● **Exercise data**
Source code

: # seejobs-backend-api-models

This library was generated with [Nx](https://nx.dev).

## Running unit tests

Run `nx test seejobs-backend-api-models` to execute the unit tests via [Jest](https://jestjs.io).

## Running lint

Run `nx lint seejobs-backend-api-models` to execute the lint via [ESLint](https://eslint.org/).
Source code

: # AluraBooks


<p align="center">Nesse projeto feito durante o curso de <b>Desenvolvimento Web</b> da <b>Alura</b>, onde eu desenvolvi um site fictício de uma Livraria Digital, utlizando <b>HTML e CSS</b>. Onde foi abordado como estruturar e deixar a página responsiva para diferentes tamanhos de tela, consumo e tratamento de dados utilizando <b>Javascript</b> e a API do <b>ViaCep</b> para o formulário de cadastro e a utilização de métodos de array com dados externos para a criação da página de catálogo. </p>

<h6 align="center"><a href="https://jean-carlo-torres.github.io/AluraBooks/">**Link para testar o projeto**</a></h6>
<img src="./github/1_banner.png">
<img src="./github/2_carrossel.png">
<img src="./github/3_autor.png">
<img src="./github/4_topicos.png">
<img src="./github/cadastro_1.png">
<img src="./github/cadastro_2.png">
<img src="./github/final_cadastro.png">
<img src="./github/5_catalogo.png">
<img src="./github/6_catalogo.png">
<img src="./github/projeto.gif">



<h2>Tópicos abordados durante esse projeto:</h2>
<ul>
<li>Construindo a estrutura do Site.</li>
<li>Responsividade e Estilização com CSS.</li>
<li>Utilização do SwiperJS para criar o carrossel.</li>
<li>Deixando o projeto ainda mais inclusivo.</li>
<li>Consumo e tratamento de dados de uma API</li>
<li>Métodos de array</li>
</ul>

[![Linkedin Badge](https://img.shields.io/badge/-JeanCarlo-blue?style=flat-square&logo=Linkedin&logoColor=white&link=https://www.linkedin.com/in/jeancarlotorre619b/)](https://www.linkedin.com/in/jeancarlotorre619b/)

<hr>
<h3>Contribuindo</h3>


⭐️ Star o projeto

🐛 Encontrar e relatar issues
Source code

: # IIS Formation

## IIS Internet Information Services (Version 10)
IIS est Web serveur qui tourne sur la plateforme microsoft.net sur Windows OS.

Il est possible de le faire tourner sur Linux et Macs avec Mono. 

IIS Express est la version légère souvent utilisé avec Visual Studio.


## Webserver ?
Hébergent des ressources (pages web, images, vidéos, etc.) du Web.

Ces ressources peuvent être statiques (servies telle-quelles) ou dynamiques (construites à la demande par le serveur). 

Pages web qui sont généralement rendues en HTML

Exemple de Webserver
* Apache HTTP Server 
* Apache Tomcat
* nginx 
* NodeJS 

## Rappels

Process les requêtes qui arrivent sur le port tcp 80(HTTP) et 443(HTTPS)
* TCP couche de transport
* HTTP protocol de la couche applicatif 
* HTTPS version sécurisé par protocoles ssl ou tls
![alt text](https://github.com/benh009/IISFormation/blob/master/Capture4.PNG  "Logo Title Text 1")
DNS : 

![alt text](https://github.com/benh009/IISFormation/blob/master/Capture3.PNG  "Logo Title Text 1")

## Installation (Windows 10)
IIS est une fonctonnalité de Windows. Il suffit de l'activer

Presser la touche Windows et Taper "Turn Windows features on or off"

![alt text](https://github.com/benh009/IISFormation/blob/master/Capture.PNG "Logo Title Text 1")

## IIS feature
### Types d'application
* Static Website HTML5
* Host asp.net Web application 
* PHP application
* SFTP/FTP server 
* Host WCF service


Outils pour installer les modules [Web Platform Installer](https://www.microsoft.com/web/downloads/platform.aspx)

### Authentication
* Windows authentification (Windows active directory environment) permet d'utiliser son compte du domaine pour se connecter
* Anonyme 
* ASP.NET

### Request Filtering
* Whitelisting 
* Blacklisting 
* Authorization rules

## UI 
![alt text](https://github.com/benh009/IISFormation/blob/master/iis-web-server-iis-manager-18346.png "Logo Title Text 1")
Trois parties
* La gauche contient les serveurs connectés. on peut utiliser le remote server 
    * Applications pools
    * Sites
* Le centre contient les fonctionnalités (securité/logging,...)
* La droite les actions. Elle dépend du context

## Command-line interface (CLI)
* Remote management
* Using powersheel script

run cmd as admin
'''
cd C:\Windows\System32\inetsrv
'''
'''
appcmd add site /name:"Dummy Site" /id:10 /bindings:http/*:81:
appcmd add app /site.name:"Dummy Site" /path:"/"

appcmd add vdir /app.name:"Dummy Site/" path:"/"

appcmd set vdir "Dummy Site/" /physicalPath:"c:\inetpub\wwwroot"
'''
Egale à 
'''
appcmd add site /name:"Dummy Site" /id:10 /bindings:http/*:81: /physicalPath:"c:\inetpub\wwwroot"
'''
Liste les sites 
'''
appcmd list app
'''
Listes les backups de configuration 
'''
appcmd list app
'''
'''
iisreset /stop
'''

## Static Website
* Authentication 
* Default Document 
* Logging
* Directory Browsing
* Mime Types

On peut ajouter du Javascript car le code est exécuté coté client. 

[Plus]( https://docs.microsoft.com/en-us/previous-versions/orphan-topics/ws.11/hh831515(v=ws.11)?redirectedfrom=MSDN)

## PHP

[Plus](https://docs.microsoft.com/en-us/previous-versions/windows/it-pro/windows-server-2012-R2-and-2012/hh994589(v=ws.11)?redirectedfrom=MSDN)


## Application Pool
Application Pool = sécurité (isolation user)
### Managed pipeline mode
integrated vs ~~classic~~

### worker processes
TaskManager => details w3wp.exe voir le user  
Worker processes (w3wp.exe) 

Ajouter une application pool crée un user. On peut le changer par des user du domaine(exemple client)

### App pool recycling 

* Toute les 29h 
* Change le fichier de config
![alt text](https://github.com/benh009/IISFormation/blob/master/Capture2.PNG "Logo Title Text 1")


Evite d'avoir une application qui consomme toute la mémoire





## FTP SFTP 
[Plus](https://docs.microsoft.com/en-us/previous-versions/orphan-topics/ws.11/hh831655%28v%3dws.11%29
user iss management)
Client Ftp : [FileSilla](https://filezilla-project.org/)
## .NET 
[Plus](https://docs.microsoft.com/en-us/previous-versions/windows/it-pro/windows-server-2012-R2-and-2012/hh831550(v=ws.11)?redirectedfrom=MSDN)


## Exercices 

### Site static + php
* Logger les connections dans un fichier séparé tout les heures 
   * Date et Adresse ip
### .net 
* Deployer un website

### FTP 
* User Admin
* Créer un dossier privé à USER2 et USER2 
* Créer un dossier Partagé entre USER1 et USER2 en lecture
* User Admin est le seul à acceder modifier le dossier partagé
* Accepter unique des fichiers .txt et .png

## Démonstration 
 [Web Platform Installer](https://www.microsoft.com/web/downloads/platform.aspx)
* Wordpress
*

● **What the exercise asks**
Once the line with "## Installation (Windows 10)" is found in the records above, print exactly that line and every line after it through the line with "Outils pour installer".

● **Solution for this exercise**
## Installation (Windows 10)
IIS est une fonctonnalité de Windows. Il suffit de l'activer

Presser la touche Windows et Taper "Turn Windows features on or off"

![alt text](https://github.com/benh009/IISFormation/blob/master/Capture.PNG "Logo Title Text 1")

## IIS feature
### Types d'application
* Static Website HTML5
* Host asp.net Web application 
* PHP application
* SFTP/FTP server 
* Host WCF service


Outils pour installer les modules [Web Platform Installer](https://www.microsoft.com/web/downloads/platform.aspx)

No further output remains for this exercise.